Je rêve. Ou plutôt je revis un souvenir d'enfance. Je ne me souviens plus de la dernière fois que j'ai fait un beau rêve. Ils sont toujours remplis des abus et des tortures que je subis ou des paroles des hommes qui me hantent. Mes yeux sont lourds, et je suis tellement fatiguée. Je commence à sombrer de nouveau dans l'inconscience quand je suis frappée par cette odeur réconfortante. Ce sol forestier. Ce pin réconfortant. Il est là. L'homme qui me réconfortait avant que tout ne devienne noir.

"Elle est inconsciente depuis quatre jours, Eric, y a-t-il quelque chose de plus que nous puissions faire pour accélérer sa guérison?"

"Je lui donne de la nutrition, et elle a pris quelques kilos. Ses analyses de sang ont montré une quantité extrêmement élevée de tue-loup. Elle devrait être morte avec la quantité qu'il y avait dans son corps. Sans parler qu'elle était en insuffisance rénale. Ses signes vitaux sont stables maintenant et elle montre des signes de réaction cognitive aux stimuli. Je pense que le tue-loup était utilisé pour garder son loup réprimé. Je ne pense pas que son loup l'ait abandonnée. Ses scans cérébraux soutiennent cette théorie. Cependant, je ne saurais pas dire si elle s'est déjà transformée avant ou combien de temps il faudra pour éliminer tout le poison de son système, mais je pense que quand ce sera fait, nous pourrons peut-être l'aider à atteindre son loup, Thane."

J'entends une conversation autour de moi, mais je n'arrive pas à ouvrir les yeux. Aramana ne m'a pas quittée. Elle ne m'a pas abandonnée! Je savais par le goût amer de la bouillie infecte qu'ils me droguaient. Je ne savais juste pas avec quoi. Je veux ouvrir les yeux. Je veux poser des questions, mais j'ai tellement peur. Ce sont des hommes. C'est un alpha. Il peut sentir incroyablement bon et réconfortant, mais cela ne signifie pas qu'il n'est pas dangereux. Mais pourquoi m'aurait-il sauvée et prise en charge s'il était dangereux? Je suis tellement confuse, et je ne sais pas quoi faire, mais je sais que je ne peux prendre aucune décision sans me réveiller d'abord. Mes yeux me font mal et sont lourds, mais je peux les sentir bouger sous mes paupières. C'est difficile, mais c'est un progrès.

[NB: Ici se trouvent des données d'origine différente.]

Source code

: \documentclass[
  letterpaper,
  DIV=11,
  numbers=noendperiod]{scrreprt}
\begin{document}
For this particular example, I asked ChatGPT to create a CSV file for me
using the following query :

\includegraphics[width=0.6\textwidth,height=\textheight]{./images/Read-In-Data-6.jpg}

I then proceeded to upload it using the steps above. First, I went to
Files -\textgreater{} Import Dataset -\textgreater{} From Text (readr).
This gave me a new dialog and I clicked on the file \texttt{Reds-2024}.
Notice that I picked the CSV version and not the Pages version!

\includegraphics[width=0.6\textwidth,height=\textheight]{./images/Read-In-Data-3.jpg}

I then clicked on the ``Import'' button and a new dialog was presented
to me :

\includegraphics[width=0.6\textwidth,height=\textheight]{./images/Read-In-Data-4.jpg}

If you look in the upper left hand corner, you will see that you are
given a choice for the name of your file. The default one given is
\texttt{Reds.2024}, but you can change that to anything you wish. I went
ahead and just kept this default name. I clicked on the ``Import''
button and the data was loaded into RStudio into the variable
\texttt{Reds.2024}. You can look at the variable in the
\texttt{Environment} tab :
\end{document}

"Son rythme cardiaque s'accélère, et je peux voir ses yeux bouger, je pense qu'elle peut nous entendre, Thane."

"Petit loup? Peux-tu nous entendre là-dedans? Peux-tu ouvrir les yeux pour nous? Je suis sûr que tu as beaucoup de questions comme nous, mais nous avons besoin que tu te réveilles d'abord. Tu es à la clinique ici, dans ma meute. Eric, notre guérisseur, s'occupe de toi, mais il est temps que tu te réveilles pour nous."

Je tente lentement de soulever mes paupières. J'arrive à les ouvrir à moitié, mais tout est flou. "C'est ça. Continue, continue de cligner des yeux pour nous. Tu y arrives. Bonne fille." Ces mots de louange viennent clairement du plus beau métamorphe que j'ai jamais vu de ma vie. Il est penché sur mon lit, ma petite main reposant dans la sienne, grande et calleuse. Il a les cheveux noirs courts, plus longs sur le dessus et coiffés en désordre, une peau olive, une barbe courte de quelques jours, une mâchoire forte, un nez droit, de longs cils, des pommettes hautes, et des yeux verts perçants qui me donnent l'impression qu'il peut voir directement dans mon âme. Ils me rappellent la forêt dont il a l'odeur. Il sourit lentement quand mes yeux sont complètement ouverts, et il a des fossettes pour accompagner son sourire de garçon. C'est presque illégal d'être aussi beau, cet alpha.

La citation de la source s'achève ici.